2.1.2.    Debt Management  

As planned no new borrowing took place in 2014/15.  Temporary loans of £50m were repaid, as was £19.5m of PWLB loan principal and local authority long term loans of £10m.  
These repayments of £79.46m of existing loans resulted in the total debt portfolio reducing from £269.84m at the start of the year to £190.38m at 31 March 2015.

The cost of borrowing was £7.8m against the budget of £9m.  The weighted average cost of borrowing of all long term loans as at 31 March 2015 was 3.84% (2.92% as at 31 March 2014). 

2.1.3.    Compliance

All transactions undertaken during the year met the criteria for lending to institutions set out in the TM Strategy 2014-15.

2.1.4.    Prudential Indicators

Appendix 1 includes the maturity profile for the borrowing portfolio, and performance against the Prudential Indicators set as part of the 2014-15 TM Strategy.  All indicators were met.

2.2.    2015-16 Performance to 30 September 2015

2.2.1.    Investment

The average rate of return was 0.60% compared with the LIBID 3 month benchmark of 0.45%, generating income of £1m. The annual budget for interest receivable is £0.8m.

2.2.2.    Borrowing

There has been no new long term borrowing in the first six months of 2015-16, and due to loan repayments the total borrowing has reduced from £190.38m to £183.15m – a reduction of £7.2m

Borrowing costs for the first 6 months was £3.65m, and are forecast to be £7.2m against a budget of £7.2m.

2.2.3.    Compliance

All transactions undertaken during the year met the criteria for lending to institutions set out in the TM Strategy 2015-16.

2.2.4    Treasury Management Prudential Code Indicators

All activity has been within the Prudential Code indicators – see Appendix 1.
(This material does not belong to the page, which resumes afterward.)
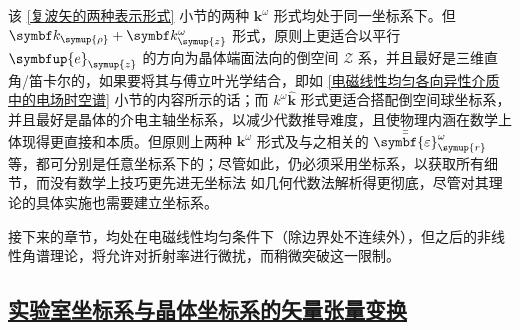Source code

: 该 \ref{复波矢的两种表示形式} 小节的两种 ${\symbf k}^\omega$ 形式均处于同一坐标系下。但 $\symbf k_{\symup{\rho}} + \symbf k^\omega_{\symup{z}}$ 形式，原则上更适合以平行 $\symbfup{e}_{\symup{z}}$ 的方向为晶体端面法向的倒空间 $\mathcal{Z}$ 系，并且最好是三维直角/笛卡尔的，如果要将其与傅立叶光学结合，即如 \ref{电磁线性均匀各向异性介质中的电场时空谱} 小节的内容所示的话；而 $k^\omega \hat{\symbf k}$ 形式更适合搭配倒空间球坐标系，并且最好是晶体的介电主轴坐标系，以减少代数推导难度，且使物理内涵在数学上体现得更直接和本质。但原则上两种 ${\symbf k}^\omega$ 形式及与之相关的 $\bar{\bar{\symbf{\varepsilon}}}_{\symup{r}}^{\omega}$ 等，都可分别是任意坐标系下的；尽管如此，仍必须采用坐标系，以获取所有细节，而没有数学上技巧更先进无坐标法 \cite{matosAnisotropyTensorsNovel2007,matosConicalRefractionGeneralized2011,chenCoordinatefreeApproachWave1981,chenCoordinateFreeApproach1982}如几何代数法\cite{matosAnisotropyTensorsNovel2007,matosConicalRefractionGeneralized2011}解析得更彻底，尽管对其理论的具体实施也需要建立坐标系。

接下来的章节，均处在电磁线性均匀条件下（除边界处不连续外），但之后的非线性角谱理论，将允许对折射率进行微扰，而稍微突破这一限制。

\subsection{\protect\hyperlink{chap:\thesubsection}{实验室坐标系与晶体坐标系的矢量张量变换}}
\label{实验室坐标系与晶体坐标系的矢量张量变换}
2.3.    Treasury Management Strategy 2016/17

Discussions are underway with the GLA and our Treasury Management advisers, Capita, to review the existing strategy to ensure that it remains fit for purpose for 2016/17.  DMPC will be asked to consider and approve a 2016/17 strategy in March 2016.

3.    Financial Comments

3.1.    The cost of borrowing and the minimum revenue provision for 2014/15 were £7.8m and £30.3m respectively and within the 2014/15 budget.  Interest received in 2014/15 was £1m above the budget of £0.8m.   

3.2.    To 30 September 2015 the cost of interest payable was £3.65m and forecast to be £7.2m. The minimum revenue provision is forecast to be within the budget of £28.5m.  Interest receivable was £1m and is forecast to be £1.9m, above the annual budget of £0.8m.  

4.    Legal Comments

4.1.    Under Section 1 of the Local Government Act 2003, MOPAC as local authority defined under s23 of that Act, may borrow money for any purpose relevant to its functions under any enactment, or for the purpose of the prudent management of its financial affairs. 
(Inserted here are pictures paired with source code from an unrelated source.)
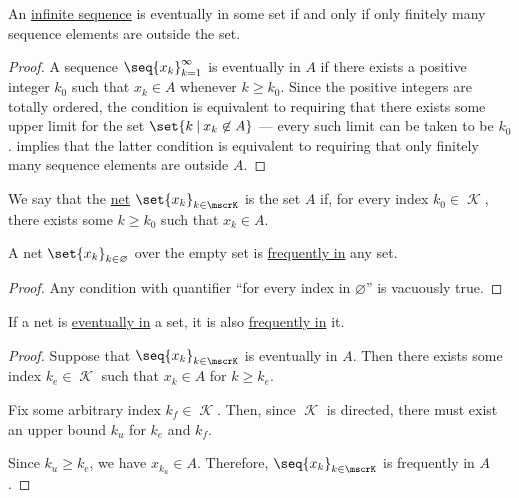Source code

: \begin{proposition}\label{thm:sequence_eventally_in}
  An \hyperref[def:sequence]{infinite sequence} is eventually in some set if and only if only finitely many sequence elements are outside the set.
\end{proposition}
\begin{proof}
  A sequence \( \seq{ x_k }_{k=1}^\infty \) is eventually in \( A \) if there exists a positive integer \( k_0 \) such that \( x_k \in A \) whenever \( k \geq k_0 \). Since the positive integers are totally ordered, the condition is equivalent to requiring that there exists some upper limit for the set \( \set{ k \given x_k \not\in A } \) --- every such limit can be taken to be \( k_0 \).  implies that the latter condition is equivalent to requiring that only finitely many sequence elements are outside \( A \).
\end{proof}

\begin{definition}\label{def:net_frequently_in}
  We say that the \hyperref[def:topological_net]{net} \( \set{ x_k }_{k \in \mscrK} \) is  the set \( A \) if, for every index \( k_0 \in \mscrK \), there exists some \( k \geq k_0 \) such that \( x_k \in A \).
\end{definition}

\begin{proposition}\label{thm:empty_index_set_implies_frequently_in}
  A net \( \set{ x_k }_{k \in \varnothing} \) over the empty set is \hyperref[def:net_frequently_in]{frequently in} any set.
\end{proposition}
\begin{proof}
  Any condition with quantifier \enquote{for every index in \( \varnothing \)} is vacuously true.
\end{proof}

\begin{proposition}\label{thm:eventually_in_implies_frequently_in}
  If a net is \hyperref[def:net_eventually_in]{eventually in} a set, it is also \hyperref[def:net_frequently_in]{frequently in} it.
\end{proposition}
\begin{proof}
  Suppose that \( \seq{ x_k }_{k \in \mscrK} \) is eventually in \( A \). Then there exists some index \( k_e \in \mscrK \) such that \( x_k \in A \) for \( k \geq k_e \).

  Fix some arbitrary index \( k_f \in \mscrK \). Then, since \( \mscrK \) is directed, there must exist an upper bound \( k_u \) for \( k_e \) and \( k_f \).

  Since \( k_u \geq k_e \), we have \( x_{k_u} \in A \). Therefore, \( \seq{ x_k }_{k \in \mscrK} \) is frequently in \( A \).
\end{proof}

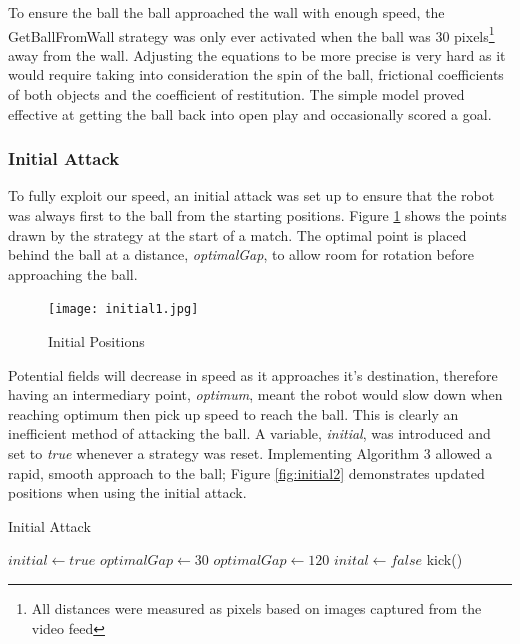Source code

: To ensure the ball the ball approached the wall with enough speed, the GetBallFromWall strategy was only ever activated when the ball was 30 pixels\footnote{All distances were measured as pixels based on images captured from the video feed} away from the wall. Adjusting the equations to be more precise is very hard as it would require taking into consideration the spin of the ball, frictional coefficients of both objects and the coefficient of restitution. The simple model proved effective at getting the ball back into open play and occasionally scored a goal.\linebreak

\subsubsection{Initial Attack}
To fully exploit our speed, an initial attack was set up to ensure that the robot was always first to the ball from the starting positions. Figure \ref{fig:initial1} shows the points drawn by the strategy at the start of a match. The optimal point is placed behind the ball at a distance, \textit{optimalGap}, to allow room for rotation before approaching the ball.

\begin{figure}[htp]
\begin{center}
\leavevmode
\texttt{[image: initial1.jpg]}
\end{center}
\caption{Initial Positions}
\label{fig:initial1}
\end{figure}

Potential fields will decrease in speed as it approaches it's destination, therefore having an intermediary point, \textit{optimum}, meant the robot would slow down when reaching optimum then pick up speed to reach the ball. This is clearly an inefficient method of attacking the ball. A variable, \textit{initial}, was introduced and set to \textit{true} whenever a strategy was reset. Implementing Algorithm 3 allowed a rapid, smooth approach to the ball; Figure \ref{fig:initial2} demonstrates updated positions when using the initial attack. \linebreak

\begin{algorithm}
\caption{Initial Attack}
\begin{algorithmic}[1]
\STATE $initial\gets true$
			\STATE $optimalGap\gets 30$
		\ELSE
			\STATE $optimalGap\gets 120$
			\STATE $inital\gets false$
			\STATE kick()
		\ENDIF
	\ENDIF
\ENDWHILE
\end{algorithmic}
\end{algorithm}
4.2.    The Mayor is required under s3 of the Local Government Act 2003 to determine how much money the GLA and each functional body (which includes MOPAC) can afford to borrow. In complying with this duty, Regulation 2 of the Local Authorities (Capital Finance and Accounting)(England) Regulations 2003 requires the Mayor to have regard to the Prudential Code for Capital Finance in Local Authorities when determining how much MOPAC can afford. 
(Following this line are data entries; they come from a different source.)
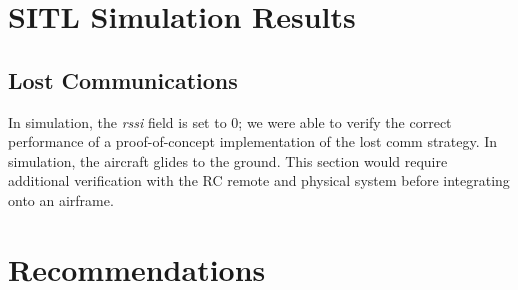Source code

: \documentclass{aiaa}
\begin{document}
\section{SITL Simulation Results}
\subsection{Lost Communications}
In simulation, the \textit{rssi} field is set to 0; we were able to verify the correct performance of a proof-of-concept implementation of the lost comm strategy. In simulation, the aircraft glides to the ground. This section would require additional verification with the RC remote and physical system before integrating onto an airframe.
\section{Recommendations}
\end{document}
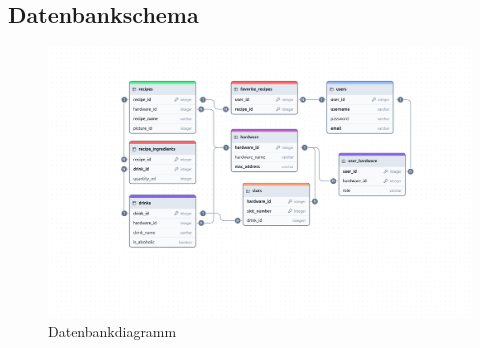 \newpage
\subsection{Datenbankschema}

\begin{figure}[H]
  \centering
\includegraphics[height=0.96\textwidth, angle=270]{graphics/schemes/postgres_db_scheme.png}
  \caption{Datenbankdiagramm}
  \label{fig:database_diagram}
\end{figure}

\newpage

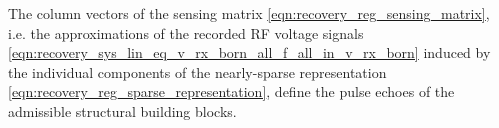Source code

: The column vectors of
the sensing matrix
\eqref{eqn:recovery_reg_sensing_matrix}, i.e.
the  approximations of
the recorded \ac{RF} voltage signals
\eqref{eqn:recovery_sys_lin_eq_v_rx_born_all_f_all_in_v_rx_born} induced by
the individual components of
the nearly-sparse representation
\eqref{eqn:recovery_reg_sparse_representation}, define
the pulse echoes of
the admissible structural building blocks.
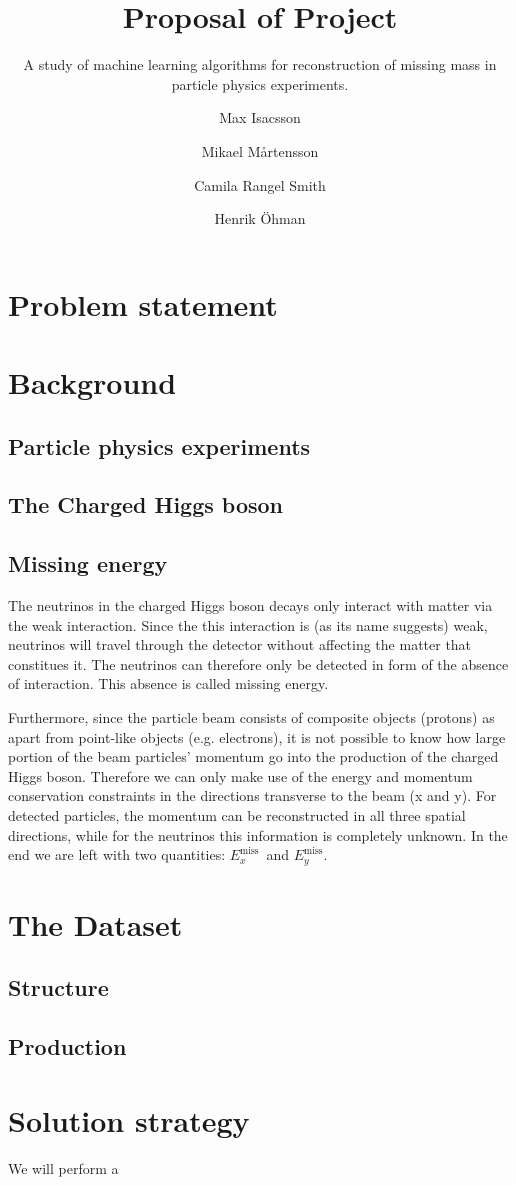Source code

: \documentclass{scrartcl}
\title{Proposal of Project}
\subtitle{A study of machine learning algorithms for reconstruction of missing mass in particle physics experiments.}
\author[1]{Max Isacsson}
\author[2]{Mikael M\aa rtensson}
\author[3]{Camila Rangel Smith}
\author[4]{Henrik \"{O}hman}
\affil[1]{\small\url{max.isacsson@physics.uu.se}}
\affil[2]{\url{mikael.martensson@physics.uu.se}}
\affil[3]{\url{camila.rangel@physics.uu.se}}
\affil[4]{\url{ohman@cern.ch}}
\newcommand{\exmiss}{$E_x^\text{miss}$}
\newcommand{\eymiss}{$E_y^\text{miss}$}
\begin{document}
\maketitle

\section{Problem statement}


\section{Background}
\subsection{Particle physics experiments}

\subsection{The Charged Higgs boson}
\subsection{Missing energy}
The neutrinos in the charged Higgs boson decays only interact with matter via the weak interaction. Since the this interaction is (as its name suggests) weak, neutrinos will travel through the detector without affecting the matter that constitues it. The neutrinos can therefore only be detected in form of the absence of interaction. This absence is called missing energy.

Furthermore, since the particle beam consists of composite objects (protons) as apart from point-like objects (e.g. electrons), it is not possible to know how large portion of the beam particles' momentum go into the production of the charged Higgs boson. Therefore we can only make use of the energy and momentum conservation constraints in the directions transverse to the beam (x and y). For detected particles, the momentum can be reconstructed in all three spatial directions, while for the neutrinos this information is completely unknown. In the end we are left with two quantities: \exmiss\ and \eymiss.

\section{The Dataset}
\subsection{Structure}

\subsection{Production}


\section{Solution strategy}
We will perform a 


% 
\end{document}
4.3.    MOPAC’s scheme of delegation provides that the Chief Finance Officer, as the s127 officer, is responsible for the proper administration of the MOPAC’s financial affairs. 

4.4.    An investment strategy statement must be completed as part of risk management and good governance. The report is submitted in compliance with TMSS and DCLG requirements in this regard

5.    Equality Comments

5.1.    There are no equality or diversity implications arising from this report.